• DATA FOR THIS TASK:
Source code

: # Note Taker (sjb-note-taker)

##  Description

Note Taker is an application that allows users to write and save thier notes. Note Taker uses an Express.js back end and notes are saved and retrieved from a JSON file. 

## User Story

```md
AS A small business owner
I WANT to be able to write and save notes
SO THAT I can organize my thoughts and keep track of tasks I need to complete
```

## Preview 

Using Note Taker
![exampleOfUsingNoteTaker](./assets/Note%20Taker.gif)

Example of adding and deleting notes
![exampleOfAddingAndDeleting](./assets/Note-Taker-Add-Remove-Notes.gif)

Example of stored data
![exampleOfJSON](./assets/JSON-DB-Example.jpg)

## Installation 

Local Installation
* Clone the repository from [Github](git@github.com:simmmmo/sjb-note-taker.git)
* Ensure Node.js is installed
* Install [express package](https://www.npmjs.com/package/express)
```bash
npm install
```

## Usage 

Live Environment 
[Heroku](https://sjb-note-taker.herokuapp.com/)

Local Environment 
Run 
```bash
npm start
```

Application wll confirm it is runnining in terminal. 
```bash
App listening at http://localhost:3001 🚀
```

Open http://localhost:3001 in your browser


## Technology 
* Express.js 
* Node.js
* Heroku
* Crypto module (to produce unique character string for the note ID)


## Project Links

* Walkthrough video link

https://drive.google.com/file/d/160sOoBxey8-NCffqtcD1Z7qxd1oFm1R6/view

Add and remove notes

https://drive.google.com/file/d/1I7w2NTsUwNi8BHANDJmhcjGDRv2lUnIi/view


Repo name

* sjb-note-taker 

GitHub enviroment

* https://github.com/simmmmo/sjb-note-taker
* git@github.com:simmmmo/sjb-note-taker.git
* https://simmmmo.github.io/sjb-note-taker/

• PROBLEM DESCRIPTION: All lines from the listing above that include "save" should be shown.

• EXPECTED ANSWER:
Note Taker is an application that allows users to write and save thier notes. Note Taker uses an Express.js back end and notes are saved and retrieved from a JSON file. 
I WANT to be able to write and save notes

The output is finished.